What are the top AI tools for teachers in 2025?
Leading AI tools for teachers in 2025 include Magic School AI for lesson planning, Diffit for text adaptation, Curipod for interactive presentations, Mizou for safe AI chat for students, and Brisk Teaching as a Chrome extension for rapid feedback. Most offer free tiers for individual teachers.
Are AI tools for teachers free to use?
Many AI tools for teachers offer free individual plans. Magic School AI, Diffit, and Curipod are free for classroom use.
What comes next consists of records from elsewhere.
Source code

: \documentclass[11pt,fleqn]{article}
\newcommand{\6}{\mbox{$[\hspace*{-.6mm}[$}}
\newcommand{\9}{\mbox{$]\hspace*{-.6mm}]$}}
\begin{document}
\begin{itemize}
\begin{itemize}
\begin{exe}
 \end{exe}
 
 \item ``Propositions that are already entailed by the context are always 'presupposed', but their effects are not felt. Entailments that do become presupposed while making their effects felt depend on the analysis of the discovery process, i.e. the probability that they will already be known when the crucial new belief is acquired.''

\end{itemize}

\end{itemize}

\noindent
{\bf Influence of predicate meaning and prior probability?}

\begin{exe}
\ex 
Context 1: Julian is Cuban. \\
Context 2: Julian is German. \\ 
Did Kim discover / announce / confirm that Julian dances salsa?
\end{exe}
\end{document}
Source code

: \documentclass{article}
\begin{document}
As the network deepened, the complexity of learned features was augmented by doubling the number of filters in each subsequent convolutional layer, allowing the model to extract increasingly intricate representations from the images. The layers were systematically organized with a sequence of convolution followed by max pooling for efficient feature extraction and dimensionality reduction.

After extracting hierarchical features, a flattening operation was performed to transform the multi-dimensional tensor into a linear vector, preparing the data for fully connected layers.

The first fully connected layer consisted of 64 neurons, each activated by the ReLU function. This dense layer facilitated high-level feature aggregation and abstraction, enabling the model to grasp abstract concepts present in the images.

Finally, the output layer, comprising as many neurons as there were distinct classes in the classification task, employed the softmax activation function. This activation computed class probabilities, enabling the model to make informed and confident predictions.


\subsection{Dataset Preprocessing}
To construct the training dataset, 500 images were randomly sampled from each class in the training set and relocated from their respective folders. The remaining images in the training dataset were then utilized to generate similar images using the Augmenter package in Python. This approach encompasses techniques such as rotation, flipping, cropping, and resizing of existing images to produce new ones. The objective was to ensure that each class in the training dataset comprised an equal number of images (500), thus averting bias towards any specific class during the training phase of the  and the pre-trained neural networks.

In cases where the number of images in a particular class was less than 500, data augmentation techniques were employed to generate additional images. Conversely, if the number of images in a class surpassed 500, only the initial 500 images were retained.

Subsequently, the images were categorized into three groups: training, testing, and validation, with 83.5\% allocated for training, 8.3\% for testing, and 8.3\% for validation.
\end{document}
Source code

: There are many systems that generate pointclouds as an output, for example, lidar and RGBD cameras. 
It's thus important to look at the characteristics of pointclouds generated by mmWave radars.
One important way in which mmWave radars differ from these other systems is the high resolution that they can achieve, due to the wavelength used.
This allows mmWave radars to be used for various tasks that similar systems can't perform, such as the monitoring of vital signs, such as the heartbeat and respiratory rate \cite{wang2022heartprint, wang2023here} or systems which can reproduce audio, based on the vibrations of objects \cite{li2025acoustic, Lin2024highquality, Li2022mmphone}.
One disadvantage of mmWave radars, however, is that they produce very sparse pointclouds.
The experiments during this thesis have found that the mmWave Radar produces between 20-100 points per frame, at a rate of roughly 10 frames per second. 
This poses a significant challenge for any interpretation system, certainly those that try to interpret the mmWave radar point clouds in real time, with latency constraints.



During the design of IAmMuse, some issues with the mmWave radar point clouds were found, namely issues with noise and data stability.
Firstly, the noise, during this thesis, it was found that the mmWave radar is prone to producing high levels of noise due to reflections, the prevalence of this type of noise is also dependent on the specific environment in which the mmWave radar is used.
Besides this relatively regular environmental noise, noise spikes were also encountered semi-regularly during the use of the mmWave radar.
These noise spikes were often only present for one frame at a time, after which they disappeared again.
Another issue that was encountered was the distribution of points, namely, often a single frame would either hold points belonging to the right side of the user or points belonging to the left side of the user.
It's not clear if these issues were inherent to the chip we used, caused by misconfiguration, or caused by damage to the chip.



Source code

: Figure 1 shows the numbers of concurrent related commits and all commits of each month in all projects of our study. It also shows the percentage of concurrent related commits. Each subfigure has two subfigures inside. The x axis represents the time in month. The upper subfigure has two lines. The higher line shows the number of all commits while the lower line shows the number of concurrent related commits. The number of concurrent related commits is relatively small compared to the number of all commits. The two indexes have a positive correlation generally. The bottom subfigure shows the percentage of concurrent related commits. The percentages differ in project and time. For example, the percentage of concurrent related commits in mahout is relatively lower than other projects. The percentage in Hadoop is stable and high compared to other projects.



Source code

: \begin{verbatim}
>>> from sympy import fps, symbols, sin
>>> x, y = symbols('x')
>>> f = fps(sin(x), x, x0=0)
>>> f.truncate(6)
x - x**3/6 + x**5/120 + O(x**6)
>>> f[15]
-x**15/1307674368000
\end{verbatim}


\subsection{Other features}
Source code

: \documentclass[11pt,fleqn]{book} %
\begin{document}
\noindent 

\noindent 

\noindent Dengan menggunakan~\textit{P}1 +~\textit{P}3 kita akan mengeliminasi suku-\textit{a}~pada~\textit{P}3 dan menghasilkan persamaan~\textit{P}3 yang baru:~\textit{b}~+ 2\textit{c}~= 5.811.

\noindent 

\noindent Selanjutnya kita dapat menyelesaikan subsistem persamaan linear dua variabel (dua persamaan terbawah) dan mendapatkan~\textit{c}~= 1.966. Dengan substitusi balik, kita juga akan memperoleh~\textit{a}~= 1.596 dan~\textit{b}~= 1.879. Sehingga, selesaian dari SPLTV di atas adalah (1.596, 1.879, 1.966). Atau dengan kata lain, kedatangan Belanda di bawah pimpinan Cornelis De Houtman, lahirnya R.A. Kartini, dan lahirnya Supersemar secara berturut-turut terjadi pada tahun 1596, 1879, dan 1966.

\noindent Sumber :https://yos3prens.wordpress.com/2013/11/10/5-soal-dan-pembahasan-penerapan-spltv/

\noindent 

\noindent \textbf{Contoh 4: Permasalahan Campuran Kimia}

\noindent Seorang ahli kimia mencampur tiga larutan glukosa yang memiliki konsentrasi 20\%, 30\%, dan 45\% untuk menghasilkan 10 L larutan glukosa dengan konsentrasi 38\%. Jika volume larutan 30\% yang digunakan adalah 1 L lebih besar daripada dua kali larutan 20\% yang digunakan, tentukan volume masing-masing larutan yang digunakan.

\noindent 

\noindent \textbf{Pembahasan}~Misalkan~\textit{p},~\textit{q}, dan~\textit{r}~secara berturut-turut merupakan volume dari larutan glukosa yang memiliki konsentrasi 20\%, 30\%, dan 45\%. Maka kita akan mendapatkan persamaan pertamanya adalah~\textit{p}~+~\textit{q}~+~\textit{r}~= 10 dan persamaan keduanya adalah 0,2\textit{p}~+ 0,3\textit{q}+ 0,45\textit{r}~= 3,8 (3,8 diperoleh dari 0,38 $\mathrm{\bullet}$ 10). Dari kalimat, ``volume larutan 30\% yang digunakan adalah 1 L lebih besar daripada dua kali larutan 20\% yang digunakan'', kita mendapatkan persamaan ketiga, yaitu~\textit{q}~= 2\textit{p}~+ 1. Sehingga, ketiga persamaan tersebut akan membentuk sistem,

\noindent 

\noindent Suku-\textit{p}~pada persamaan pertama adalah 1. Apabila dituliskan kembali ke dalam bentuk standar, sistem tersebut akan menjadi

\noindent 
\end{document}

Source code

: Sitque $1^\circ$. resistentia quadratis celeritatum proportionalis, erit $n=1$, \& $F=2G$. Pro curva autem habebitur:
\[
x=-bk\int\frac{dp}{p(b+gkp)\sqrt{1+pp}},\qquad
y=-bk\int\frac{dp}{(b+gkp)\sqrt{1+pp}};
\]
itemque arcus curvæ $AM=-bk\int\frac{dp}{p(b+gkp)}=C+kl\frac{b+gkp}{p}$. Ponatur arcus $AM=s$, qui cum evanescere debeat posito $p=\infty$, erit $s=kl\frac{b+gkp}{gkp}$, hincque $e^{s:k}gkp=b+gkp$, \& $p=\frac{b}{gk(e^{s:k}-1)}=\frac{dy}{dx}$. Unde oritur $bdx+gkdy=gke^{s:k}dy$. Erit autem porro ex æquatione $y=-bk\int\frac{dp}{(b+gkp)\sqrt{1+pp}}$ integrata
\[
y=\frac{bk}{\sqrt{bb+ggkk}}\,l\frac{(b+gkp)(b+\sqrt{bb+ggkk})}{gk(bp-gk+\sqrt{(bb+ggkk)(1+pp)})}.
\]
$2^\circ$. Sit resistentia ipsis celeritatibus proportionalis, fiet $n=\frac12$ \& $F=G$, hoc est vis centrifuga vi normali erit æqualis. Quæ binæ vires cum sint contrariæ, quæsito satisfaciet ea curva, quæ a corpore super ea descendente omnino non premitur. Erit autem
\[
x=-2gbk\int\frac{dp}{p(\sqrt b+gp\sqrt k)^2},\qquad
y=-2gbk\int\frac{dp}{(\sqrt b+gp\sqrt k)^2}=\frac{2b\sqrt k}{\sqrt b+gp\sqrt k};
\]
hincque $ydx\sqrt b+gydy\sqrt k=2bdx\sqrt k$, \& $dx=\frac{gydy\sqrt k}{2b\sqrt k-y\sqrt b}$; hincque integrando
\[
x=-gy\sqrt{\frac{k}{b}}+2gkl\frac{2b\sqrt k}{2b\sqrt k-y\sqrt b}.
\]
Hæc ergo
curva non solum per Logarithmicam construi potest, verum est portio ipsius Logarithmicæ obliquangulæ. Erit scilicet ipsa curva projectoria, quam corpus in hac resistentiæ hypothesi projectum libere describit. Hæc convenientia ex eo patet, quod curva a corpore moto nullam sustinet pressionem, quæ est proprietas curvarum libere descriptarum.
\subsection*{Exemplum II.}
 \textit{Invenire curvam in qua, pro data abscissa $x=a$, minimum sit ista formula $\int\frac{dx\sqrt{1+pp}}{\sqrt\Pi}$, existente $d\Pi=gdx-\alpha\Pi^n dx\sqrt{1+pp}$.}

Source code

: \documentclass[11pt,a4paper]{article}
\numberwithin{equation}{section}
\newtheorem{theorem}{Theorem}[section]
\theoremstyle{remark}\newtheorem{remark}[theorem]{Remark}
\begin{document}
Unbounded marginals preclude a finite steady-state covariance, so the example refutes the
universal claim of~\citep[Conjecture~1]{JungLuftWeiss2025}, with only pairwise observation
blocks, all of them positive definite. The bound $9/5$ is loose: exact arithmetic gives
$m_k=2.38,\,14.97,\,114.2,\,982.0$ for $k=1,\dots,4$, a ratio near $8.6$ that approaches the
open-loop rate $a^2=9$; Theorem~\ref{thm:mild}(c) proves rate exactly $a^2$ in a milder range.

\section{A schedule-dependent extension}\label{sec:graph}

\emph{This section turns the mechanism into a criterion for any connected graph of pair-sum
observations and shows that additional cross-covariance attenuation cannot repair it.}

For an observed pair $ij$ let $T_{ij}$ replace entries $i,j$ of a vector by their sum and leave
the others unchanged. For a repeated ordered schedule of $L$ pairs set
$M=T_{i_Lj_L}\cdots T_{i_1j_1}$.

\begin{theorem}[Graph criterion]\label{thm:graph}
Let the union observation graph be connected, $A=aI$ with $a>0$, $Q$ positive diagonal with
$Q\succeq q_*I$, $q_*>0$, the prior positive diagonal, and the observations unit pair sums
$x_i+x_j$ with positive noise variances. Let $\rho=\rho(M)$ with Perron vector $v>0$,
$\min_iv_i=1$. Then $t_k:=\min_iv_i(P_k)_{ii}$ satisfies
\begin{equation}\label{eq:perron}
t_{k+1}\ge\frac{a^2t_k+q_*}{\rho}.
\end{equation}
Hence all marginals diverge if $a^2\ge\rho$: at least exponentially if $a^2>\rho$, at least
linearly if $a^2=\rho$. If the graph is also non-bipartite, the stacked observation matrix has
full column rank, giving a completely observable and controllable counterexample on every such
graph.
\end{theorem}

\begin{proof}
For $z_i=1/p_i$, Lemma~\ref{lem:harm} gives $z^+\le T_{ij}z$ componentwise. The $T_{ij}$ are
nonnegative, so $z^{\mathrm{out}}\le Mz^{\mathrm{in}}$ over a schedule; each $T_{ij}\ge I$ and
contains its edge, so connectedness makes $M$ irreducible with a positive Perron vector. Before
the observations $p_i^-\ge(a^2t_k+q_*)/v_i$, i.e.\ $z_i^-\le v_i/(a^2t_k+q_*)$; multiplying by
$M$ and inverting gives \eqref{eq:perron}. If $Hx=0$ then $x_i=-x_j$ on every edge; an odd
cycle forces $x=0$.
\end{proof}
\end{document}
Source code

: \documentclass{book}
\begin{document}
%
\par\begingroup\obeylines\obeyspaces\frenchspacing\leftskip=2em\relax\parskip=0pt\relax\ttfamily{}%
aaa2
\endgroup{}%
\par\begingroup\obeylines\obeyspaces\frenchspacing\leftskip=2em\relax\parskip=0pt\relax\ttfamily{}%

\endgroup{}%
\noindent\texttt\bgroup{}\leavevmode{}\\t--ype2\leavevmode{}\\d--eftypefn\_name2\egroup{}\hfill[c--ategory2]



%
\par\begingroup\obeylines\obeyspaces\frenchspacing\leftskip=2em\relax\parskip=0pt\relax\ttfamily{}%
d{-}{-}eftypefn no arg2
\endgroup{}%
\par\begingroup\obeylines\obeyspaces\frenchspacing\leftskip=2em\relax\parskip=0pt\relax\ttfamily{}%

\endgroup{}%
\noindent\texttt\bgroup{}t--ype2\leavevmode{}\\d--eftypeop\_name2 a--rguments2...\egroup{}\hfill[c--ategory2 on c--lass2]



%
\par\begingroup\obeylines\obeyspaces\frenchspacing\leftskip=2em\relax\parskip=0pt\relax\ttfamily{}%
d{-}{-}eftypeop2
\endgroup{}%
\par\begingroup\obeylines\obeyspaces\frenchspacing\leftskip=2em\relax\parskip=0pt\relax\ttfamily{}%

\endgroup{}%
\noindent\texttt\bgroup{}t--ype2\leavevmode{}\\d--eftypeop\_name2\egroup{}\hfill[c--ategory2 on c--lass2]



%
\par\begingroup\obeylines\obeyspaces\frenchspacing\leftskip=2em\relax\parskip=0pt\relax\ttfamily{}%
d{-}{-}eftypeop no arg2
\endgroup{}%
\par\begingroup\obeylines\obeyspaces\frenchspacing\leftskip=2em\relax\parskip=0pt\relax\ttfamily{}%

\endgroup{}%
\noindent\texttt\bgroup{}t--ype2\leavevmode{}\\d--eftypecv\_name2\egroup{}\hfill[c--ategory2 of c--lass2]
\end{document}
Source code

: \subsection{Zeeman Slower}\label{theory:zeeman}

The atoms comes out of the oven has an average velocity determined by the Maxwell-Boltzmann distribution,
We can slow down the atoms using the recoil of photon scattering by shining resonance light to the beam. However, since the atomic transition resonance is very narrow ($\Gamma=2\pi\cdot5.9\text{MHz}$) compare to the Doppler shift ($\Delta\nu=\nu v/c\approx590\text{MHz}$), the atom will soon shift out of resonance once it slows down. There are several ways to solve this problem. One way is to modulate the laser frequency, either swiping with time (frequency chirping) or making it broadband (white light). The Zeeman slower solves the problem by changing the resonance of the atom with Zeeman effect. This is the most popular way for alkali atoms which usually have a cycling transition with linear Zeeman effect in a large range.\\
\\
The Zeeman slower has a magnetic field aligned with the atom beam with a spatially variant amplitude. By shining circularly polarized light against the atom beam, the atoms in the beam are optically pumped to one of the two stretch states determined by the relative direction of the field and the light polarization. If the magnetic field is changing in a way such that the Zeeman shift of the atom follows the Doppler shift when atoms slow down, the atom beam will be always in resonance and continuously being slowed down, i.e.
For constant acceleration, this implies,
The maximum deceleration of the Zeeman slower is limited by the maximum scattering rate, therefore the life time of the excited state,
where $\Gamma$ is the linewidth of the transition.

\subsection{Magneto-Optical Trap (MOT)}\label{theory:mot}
Premium plans unlock collaboration features, higher usage limits, or school-wide deployment. Districts can often negotiate bulk licensing that makes paid tiers affordable per teacher.
How do AI tools save teachers time?
AI tools reduce teacher workload by drafting lesson plans in seconds, generating differentiated versions of the same activity, creating quiz questions from any text, and summarizing lengthy documents. Teachers report saving several hours per week on administrative tasks by using AI for first drafts that they then edit and personalize.
What training do teachers need to use AI tools effectively?
Effective AI use requires teachers to understand prompt engineering basics, recognize AI hallucinations, and apply critical evaluation skills. Many states now offer free professional development workshops on AI; organizations like ISTE and ASCD have published free guidance frameworks for AI literacy in teaching practice.